Sanders, “ABD Senatosu’nun en solcu üyesi” ve Demokrat Parti’deki başkan adaylığı yarışında önde gelen adaylardan biri olarak görülüyor.
‘Demokratik sosyalist’ Sanders
Sanders, kendisini ‘demokratik sosyalist’ olarak tanımlıyor ve zenginlere karşı yoksulları koruyan politikalar savunuyor. Ancak ufku İskandinav ülkelerindeki sosyal demokrat uygulamalarla sınırlı. Sıklıkla İskandinav ülkelerindeki sistemi övüyor. Bu ülkelerin sosyalizmin güçlü olduğu dönemde, işçi-emekçilerin sosyalizme kayışını engellemek için verdikleri taviz olan ve özellikle Avrupa’da emperyalist merkezlerdeki ‘sosyal refah devleti’ uygulamalarını savunuyor.
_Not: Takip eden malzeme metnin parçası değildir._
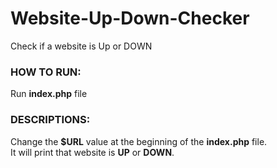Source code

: # Website-Up-Down-Checker
Check if a website is Up or DOWN

### HOW TO RUN:
Run **index.php** file

### DESCRIPTIONS:
Change the **$URL** value at the beginning of the **index.php** file.
<br/>
It will print that website is **UP** or **DOWN**.
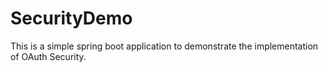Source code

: # SecurityDemo
This is a simple spring boot application to demonstrate the implementation of OAuth Security.  
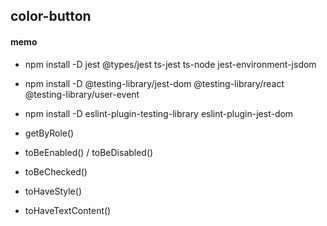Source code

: ## color-button

#### memo

- npm install -D jest @types/jest ts-jest ts-node jest-environment-jsdom
- npm install -D @testing-library/jest-dom @testing-library/react @testing-library/user-event
- npm install -D eslint-plugin-testing-library eslint-plugin-jest-dom

- getByRole()
- toBeEnabled() / toBeDisabled()
- toBeChecked()
- toHaveStyle()
- toHaveTextContent()
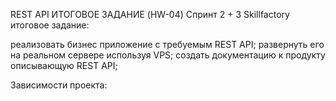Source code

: REST API ИТОГОВОЕ ЗАДАНИЕ (HW-04) Спринт 2 + 3
Skillfactory итоговое задание:

реализовать бизнес приложение с требуемым REST API;
развернуть его на реальном сервере используя VPS;
создать документацию к продукту описывающую REST API;

Зависимости проекта:


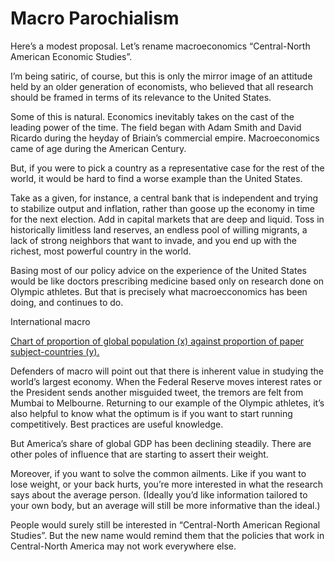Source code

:# Macro Parochialism

Here’s a modest proposal. Let’s rename macroeconomics “Central-North American Economic Studies”.

I’m being satiric, of course, but this is only the mirror image of an attitude held by an older generation of economists, who believed that all research should be framed in terms of its relevance to the United States.

Some of this is natural. Economics inevitably takes on the cast of the leading power of the time. The field began with Adam Smith and David Ricardo during the heyday of Briain’s commercial empire. Macroeconomics came of age during the American Century.

But, if you were to pick a country as a representative case for the rest of the world, it would be hard to find a worse example than the United States.

Take as a given, for instance, a central bank that is independent and trying to stabilize output and inflation, rather than goose up the economy in time for the next election. Add in capital markets that are deep and liquid. Toss in historically limitless land reserves, an endless pool of willing migrants, a lack of strong neighbors that want to invade, and you end up with the richest, most powerful country in the world.

Basing most of our policy advice on the experience of the United States would be like doctors prescribing medicine based only on research done on Olympic athletes. But that is precisely what macroecconomics has been doing, and continues to do.

International macro

<u>Chart of proportion of global population (x) against proportion of paper subject-countries (y).</u>

Defenders of macro will point out that there is inherent value in studying the world’s largest economy. When the Federal Reserve moves interest rates or the President sends another misguided tweet, the tremors are felt from Mumbai to Melbourne. Returning to our example of the Olympic athletes, it’s also helpful to know what the optimum is if you want to start running competitively. Best practices are useful knowledge.

But America’s share of global GDP has been declining steadily. There are other poles of influence that are starting to assert their weight. 

Moreover, if you want to solve the common ailments. Like if you want to lose weight, or your back hurts, you’re more interested in what the research says about the average person. (Ideally you’d like information tailored to your own body, but an average will still be more informative than the ideal.)

People would surely still be interested in “Central-North American Regional Studies”. But the new name would remind them that the policies that work in Central-North America may not work everywhere else.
En büyük desteği gençlerden ve bağımsızlardan alıyor.
2016 seçimlerinde Demokrat Parti’nin Hillary Clinton’un karşısında başkan adayı olarak yarışmış ve az farkla kaybetmişti.
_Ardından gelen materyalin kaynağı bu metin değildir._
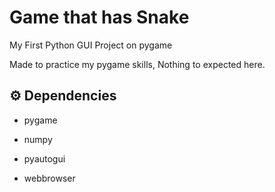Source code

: # Game that has Snake

My First Python GUI Project on pygame

Made to practice my pygame skills, Nothing to expected here.

## ⚙️ Dependencies

* pygame

* numpy

* pyautogui

* webbrowser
O tarihte ortaya koyduğu bazı vaatler şöyle..
Ekonomi: Ülkedeki gelir eşitsizliğini azaltmak için zenginlerden daha çok, yoksullardansa daha az vergi alınacak. Asgari ücret, saatlik 15 dolara yükselecek. Okullara yönelik devlet desteği artırılacak, gençlere geniş iş imkânları yaratılacak.
Adalet: Göçmenler ABD’ye daha rahat girecek. Polisin siyahlara uyguladığı şiddete karşı önlemler alınacak.
Dış Politika: Ülkelere askeri müdahale gerçekleştirilmeyecek, diplomatik çabalar ön plana çıkarılacak.
The Economist dergisinin sosyalizmin yeniden ‘moda’ olduğunu inceleyen sayısı ile beraber düşünüldüğünde, kapitalizmin çıkışsızlığı, çürümenin geldiği boyut ve tüm dünyada ezilen, sömürülen milyonların isyanları ve arayışları her geçen gün kendini daha fazla hissettiriyor.
Bununla birlikte, Yunanistan’daki Syriza, İspanya’da Podemos’un deneyimleri kapitalizmle sosyalizm arasında bir orta yolun olmadığını tekrar tekrar gösteriyor.
Kapitalist-emperyalist sistem bunalımına savaşlar, buna paralel çeteleşen devletler, bilimsel aklın yok edilmesi, milliyetçiliğin ve ırkçılığın yükseltilmesi ile çare arıyor. Bunun karşısında ise kapitalist sistemi kökten reddeden devrimci sosyalist çizgi dışında bir kurtuluş gözükmüyor.
ABD’de de Sanders’ı bu kadar popüler kılan, alttan alta mayalanan devrim ve sosyalizm mücadelesinin, arayışının kendisidir.